Task goal:
In the listing below, the lines from the first through the one with "parameter range than" are to be copied word for word.

Extracted information:
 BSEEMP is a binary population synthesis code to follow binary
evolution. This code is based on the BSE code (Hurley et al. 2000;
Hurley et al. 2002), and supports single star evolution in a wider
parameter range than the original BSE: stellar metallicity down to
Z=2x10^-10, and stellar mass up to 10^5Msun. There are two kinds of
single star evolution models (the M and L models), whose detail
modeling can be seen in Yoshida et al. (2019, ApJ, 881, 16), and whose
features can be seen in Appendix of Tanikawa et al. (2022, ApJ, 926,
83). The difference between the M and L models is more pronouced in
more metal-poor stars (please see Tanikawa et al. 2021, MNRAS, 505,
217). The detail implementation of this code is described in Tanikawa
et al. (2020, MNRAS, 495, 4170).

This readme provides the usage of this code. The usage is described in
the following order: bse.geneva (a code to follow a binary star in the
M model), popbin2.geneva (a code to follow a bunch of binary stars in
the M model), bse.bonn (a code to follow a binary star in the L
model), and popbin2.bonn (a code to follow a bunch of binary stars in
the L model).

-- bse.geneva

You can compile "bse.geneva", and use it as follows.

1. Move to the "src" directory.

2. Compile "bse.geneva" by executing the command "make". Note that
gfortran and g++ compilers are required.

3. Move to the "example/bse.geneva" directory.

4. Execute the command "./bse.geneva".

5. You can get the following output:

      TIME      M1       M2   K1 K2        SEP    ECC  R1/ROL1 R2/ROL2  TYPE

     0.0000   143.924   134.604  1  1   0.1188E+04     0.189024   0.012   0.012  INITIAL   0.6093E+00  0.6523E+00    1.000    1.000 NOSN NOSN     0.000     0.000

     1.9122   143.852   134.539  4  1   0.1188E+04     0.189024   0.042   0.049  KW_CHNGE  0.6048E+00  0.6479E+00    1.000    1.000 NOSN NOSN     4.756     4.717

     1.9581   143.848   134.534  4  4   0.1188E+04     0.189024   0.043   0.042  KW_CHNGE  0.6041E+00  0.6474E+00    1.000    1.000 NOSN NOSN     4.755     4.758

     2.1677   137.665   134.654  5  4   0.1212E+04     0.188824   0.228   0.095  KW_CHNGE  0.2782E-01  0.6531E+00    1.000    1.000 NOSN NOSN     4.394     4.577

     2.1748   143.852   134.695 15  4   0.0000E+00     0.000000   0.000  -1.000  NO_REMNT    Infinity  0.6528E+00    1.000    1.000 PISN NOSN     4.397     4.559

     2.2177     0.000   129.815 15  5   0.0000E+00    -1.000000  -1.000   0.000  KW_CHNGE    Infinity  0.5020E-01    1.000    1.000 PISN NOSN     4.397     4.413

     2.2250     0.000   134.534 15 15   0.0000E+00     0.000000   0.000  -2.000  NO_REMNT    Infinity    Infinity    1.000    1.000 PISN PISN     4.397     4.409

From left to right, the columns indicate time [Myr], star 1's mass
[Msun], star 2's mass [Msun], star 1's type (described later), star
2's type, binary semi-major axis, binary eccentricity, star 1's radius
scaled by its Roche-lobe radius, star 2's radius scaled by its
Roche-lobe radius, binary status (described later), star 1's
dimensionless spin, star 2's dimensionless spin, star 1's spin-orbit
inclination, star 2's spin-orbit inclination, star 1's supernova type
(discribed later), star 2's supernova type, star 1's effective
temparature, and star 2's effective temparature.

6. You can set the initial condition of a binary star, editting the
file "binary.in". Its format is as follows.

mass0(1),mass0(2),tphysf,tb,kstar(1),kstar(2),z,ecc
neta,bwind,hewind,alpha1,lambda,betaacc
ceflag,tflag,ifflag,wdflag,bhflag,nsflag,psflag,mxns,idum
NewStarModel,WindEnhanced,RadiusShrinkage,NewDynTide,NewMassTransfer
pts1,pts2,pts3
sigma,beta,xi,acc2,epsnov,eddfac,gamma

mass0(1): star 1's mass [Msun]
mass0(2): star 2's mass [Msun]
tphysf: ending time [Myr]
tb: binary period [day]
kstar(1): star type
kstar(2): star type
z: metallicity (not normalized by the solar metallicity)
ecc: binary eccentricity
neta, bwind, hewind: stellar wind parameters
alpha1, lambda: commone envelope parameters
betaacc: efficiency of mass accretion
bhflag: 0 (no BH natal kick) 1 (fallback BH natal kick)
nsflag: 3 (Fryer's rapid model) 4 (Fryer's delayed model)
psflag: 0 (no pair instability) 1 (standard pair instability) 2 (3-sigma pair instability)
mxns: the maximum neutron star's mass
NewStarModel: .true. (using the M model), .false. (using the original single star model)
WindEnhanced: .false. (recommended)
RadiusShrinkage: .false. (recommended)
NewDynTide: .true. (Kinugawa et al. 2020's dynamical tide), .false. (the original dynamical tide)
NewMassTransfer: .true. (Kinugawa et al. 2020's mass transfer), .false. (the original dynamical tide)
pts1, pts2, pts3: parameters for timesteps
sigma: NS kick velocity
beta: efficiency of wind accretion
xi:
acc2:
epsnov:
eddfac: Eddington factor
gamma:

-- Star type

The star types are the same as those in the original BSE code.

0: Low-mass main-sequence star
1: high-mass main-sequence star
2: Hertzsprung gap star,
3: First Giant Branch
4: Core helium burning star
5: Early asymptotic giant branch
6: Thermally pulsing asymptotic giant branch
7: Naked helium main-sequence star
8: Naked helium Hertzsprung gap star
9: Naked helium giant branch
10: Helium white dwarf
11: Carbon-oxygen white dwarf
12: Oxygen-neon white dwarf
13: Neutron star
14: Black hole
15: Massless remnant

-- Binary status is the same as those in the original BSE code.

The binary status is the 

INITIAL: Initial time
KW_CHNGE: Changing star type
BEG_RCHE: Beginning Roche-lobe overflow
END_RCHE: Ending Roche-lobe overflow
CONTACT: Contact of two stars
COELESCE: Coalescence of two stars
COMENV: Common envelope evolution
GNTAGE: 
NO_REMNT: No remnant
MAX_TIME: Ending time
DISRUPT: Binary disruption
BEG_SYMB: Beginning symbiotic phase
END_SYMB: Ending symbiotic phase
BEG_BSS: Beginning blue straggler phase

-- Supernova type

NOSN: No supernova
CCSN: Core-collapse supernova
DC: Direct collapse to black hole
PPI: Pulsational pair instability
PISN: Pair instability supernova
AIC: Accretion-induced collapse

Exercise response:
 BSEEMP is a binary population synthesis code to follow binary
evolution. This code is based on the BSE code (Hurley et al. 2000;
Hurley et al. 2002), and supports single star evolution in a wider
parameter range than the original BSE: stellar metallicity down to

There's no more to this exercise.